There are a few unintentionally funny moments. Ferguson‘s yummy-mummy Anna explains how going to the farmer’s market and selecting the best organic product to puree for baby is work, which is why she needs a nanny to take up the slack. Rachel, spying Megan from the train – preening on the balcony of her house in her undies like a Victoria’s Secret model – solemnly pronounces she must be ‘an artist or something creative’, suggests Rachel is not only drunk but high.

From Book to Film

The problem with the book, and consequently the film, is that it isn’t much of a thriller – a narrow cast of characters means you don’t have to look too hard for a culprit. The plot executes a few corkscrew turns to keep things chugging along but ultimately doesn’t surprise.

It’s heartening to see a studio film with females in the spotlight, but it niggles that each of these women is essentially the same. They don’t have jobs or money troubles – even Rachel, whose alimony payments conveniently make all this drunken train travel possible. They live in the suburbs – lovely houses and hot sex with ripped men/husbands appear to be the summit of their ambition – even Rachel, who already knows the perfect house/marriage/husband is a lie.

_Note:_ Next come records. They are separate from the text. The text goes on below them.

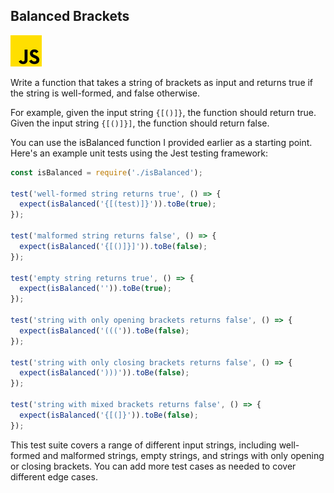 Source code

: 
## Balanced Brackets
![alt_text](images/js.png "image_tooltip")

Write a function that takes a string of brackets as input and returns true if the string is well-formed, and false otherwise.

For example, given the input string `{[()]}`, the function should return true. Given the input string `{[()]}]`, the function should return false.

You can use the isBalanced function I provided earlier as a starting point. Here's an example unit tests using the Jest testing framework:


```ts
const isBalanced = require('./isBalanced');

test('well-formed string returns true', () => {
  expect(isBalanced('{[(test)]}')).toBe(true);
});

test('malformed string returns false', () => {
  expect(isBalanced('{[()]}]')).toBe(false);
});

test('empty string returns true', () => {
  expect(isBalanced('')).toBe(true);
});

test('string with only opening brackets returns false', () => {
  expect(isBalanced('(((')).toBe(false);
});

test('string with only closing brackets returns false', () => {
  expect(isBalanced(')))')).toBe(false);
});

test('string with mixed brackets returns false', () => {
  expect(isBalanced('{[(]}')).toBe(false);
});
```

This test suite covers a range of different input strings, including well-formed and malformed strings, empty strings, and strings with only opening or closing brackets. You can add more test cases as needed to cover different edge cases.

The Girl on the Train is not so much a crime thriller as the edgy grown-up daughter of the Aga Saga, where a dead body on the doorstep is less a human tragedy than a potential blip in house prices. It goes a long way to explaining the book’s popularity.

Author, Paula Hawkins was apparently won over to a film adaptation by the promise of a ‘dark, sexy thriller’. This isn’t it. If you haven’t already read the book, it might punch your ticket but, for me, The Girl in the Train never really leaves the station.

The Girl on the Train is on general release from from Oct 7.